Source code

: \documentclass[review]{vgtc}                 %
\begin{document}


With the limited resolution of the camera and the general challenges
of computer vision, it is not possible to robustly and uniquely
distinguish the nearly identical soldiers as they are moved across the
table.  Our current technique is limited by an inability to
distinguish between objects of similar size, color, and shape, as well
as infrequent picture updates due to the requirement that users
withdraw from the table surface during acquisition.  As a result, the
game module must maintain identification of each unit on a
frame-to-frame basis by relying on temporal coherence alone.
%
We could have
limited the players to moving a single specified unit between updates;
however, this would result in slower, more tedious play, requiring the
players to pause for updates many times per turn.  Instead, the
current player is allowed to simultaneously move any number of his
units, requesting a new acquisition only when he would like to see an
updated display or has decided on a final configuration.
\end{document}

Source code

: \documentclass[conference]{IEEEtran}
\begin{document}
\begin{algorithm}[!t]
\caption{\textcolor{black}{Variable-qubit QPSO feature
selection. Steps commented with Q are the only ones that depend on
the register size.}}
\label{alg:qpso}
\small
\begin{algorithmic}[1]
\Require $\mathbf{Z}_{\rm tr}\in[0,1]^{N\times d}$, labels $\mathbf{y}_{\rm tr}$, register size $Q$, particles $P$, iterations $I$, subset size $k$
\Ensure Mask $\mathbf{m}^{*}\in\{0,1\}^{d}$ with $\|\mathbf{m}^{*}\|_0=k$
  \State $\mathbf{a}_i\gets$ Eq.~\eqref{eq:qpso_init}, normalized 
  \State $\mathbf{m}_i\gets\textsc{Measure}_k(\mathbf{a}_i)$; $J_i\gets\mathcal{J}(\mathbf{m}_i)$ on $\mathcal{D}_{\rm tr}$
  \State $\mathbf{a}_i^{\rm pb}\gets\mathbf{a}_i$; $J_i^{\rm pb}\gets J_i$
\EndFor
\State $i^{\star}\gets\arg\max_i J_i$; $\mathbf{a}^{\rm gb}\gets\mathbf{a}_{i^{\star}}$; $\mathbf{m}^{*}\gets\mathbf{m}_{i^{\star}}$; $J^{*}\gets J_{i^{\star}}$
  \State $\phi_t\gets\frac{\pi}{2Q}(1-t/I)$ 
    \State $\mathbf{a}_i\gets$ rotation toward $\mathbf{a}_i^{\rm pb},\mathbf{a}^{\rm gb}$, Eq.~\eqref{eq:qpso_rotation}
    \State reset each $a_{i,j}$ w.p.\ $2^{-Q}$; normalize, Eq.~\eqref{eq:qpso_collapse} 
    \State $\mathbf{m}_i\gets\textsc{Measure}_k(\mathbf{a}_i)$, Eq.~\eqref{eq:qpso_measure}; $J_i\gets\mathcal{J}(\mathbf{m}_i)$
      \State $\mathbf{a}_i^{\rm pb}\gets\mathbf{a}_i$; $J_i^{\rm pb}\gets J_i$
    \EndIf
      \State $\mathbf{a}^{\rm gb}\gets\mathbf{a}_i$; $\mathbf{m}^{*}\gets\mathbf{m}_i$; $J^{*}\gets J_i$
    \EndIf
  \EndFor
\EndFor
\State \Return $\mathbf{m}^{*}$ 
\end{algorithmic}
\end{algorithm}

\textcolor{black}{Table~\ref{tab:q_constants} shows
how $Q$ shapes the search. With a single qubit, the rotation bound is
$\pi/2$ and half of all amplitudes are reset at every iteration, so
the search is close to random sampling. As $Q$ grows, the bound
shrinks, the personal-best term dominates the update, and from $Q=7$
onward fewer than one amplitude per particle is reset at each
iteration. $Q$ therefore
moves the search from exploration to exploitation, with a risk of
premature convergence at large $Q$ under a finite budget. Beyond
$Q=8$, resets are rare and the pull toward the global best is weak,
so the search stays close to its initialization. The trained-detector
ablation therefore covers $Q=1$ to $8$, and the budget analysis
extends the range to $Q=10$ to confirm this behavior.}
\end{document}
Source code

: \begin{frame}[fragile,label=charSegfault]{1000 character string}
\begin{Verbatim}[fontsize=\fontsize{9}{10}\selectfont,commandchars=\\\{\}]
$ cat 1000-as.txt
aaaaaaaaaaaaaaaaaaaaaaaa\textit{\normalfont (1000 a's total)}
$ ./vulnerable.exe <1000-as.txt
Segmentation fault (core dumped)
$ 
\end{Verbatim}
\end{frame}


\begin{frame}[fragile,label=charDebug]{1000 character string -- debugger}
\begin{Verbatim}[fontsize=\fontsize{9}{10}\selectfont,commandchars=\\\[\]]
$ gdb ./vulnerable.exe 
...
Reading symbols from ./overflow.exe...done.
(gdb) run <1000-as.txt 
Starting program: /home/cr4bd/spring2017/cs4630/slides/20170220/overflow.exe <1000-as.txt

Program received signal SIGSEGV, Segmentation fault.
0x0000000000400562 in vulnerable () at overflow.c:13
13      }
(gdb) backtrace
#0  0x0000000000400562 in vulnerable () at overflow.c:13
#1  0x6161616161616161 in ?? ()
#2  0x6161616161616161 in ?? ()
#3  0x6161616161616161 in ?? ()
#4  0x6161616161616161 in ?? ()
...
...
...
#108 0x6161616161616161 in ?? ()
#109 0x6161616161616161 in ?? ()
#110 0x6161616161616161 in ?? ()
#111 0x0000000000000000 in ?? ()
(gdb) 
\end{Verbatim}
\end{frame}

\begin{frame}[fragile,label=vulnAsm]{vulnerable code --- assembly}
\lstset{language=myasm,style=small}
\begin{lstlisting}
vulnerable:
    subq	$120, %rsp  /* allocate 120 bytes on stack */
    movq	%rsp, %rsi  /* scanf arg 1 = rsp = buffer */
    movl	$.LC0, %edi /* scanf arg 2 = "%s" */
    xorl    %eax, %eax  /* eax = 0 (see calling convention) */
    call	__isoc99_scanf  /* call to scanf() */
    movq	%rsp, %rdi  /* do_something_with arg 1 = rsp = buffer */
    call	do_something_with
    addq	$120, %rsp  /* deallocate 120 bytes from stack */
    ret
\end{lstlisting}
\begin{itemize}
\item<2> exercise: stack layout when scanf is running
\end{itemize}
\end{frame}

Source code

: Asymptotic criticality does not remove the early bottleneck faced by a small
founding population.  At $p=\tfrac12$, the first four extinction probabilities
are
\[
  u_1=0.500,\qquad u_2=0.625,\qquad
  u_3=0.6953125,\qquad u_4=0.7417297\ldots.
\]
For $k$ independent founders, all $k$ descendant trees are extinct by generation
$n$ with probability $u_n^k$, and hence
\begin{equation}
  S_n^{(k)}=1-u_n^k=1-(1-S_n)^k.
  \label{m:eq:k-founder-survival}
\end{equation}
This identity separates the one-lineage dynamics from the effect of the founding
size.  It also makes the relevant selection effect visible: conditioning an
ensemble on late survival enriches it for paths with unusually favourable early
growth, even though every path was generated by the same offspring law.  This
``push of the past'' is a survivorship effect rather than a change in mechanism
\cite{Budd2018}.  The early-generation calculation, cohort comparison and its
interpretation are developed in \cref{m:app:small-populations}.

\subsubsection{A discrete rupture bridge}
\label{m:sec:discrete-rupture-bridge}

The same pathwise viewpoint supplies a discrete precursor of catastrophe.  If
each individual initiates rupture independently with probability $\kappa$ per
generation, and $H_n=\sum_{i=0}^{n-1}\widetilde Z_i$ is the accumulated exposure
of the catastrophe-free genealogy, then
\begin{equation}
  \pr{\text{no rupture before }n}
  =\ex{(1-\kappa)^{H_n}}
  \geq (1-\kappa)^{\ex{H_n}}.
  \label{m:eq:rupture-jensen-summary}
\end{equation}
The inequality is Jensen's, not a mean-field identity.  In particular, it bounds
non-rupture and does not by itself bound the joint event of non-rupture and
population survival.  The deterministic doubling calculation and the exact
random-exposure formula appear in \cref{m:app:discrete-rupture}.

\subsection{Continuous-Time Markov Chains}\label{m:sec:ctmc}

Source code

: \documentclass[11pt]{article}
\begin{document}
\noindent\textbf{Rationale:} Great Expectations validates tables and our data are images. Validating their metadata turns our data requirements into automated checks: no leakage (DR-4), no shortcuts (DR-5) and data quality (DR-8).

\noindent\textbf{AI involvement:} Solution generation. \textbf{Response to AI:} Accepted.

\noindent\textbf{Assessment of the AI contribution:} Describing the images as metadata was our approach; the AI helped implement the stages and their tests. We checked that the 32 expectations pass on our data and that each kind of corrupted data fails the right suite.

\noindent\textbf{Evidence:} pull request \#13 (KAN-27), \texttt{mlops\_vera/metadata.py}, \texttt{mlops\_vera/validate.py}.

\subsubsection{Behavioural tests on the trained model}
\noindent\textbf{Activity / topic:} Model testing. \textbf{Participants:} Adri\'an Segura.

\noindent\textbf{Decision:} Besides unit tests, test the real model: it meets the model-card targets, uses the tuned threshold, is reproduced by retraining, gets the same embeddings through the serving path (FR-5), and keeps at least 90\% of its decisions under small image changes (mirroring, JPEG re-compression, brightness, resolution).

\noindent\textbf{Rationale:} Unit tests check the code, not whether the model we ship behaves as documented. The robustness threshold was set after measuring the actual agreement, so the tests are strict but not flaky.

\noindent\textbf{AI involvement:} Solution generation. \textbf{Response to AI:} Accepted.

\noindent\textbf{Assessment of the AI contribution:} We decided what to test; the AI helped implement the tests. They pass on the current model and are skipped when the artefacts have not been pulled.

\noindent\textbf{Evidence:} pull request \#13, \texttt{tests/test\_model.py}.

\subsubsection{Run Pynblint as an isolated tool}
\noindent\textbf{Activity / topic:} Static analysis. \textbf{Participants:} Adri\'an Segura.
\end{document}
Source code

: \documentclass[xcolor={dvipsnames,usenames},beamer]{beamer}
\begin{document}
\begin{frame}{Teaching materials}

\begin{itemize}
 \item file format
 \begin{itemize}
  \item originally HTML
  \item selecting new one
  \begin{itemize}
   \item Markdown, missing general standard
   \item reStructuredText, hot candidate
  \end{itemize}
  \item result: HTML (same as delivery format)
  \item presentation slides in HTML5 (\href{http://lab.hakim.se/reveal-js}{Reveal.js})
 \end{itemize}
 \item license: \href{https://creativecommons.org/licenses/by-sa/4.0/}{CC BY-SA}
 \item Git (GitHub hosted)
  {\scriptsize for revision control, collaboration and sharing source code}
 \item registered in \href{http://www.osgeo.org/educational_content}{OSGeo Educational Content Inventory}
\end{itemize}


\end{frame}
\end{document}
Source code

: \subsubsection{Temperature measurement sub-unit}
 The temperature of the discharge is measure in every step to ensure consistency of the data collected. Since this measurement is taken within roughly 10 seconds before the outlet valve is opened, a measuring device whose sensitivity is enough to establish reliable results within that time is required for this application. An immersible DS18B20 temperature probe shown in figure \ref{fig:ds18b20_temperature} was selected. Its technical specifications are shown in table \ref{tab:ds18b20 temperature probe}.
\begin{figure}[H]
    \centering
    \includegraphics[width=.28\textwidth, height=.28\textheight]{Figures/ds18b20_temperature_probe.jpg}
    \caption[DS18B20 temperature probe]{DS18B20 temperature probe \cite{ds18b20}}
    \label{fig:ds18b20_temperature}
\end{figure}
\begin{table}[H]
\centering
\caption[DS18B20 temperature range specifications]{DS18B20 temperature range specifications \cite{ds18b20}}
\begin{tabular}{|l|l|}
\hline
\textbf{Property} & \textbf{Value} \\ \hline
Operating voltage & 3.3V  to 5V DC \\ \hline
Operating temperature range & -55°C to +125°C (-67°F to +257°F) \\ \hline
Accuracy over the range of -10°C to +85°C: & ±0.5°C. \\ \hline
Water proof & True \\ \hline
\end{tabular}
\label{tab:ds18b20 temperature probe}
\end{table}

+ + + + + + +

(DESCRIPTION OF THE TASK)
Lines holding "qquad": copy each one from the records above.

(ANSWER SECTION)
  u_1=0.500,\qquad u_2=0.625,\qquad
  u_3=0.6953125,\qquad u_4=0.7417297\ldots.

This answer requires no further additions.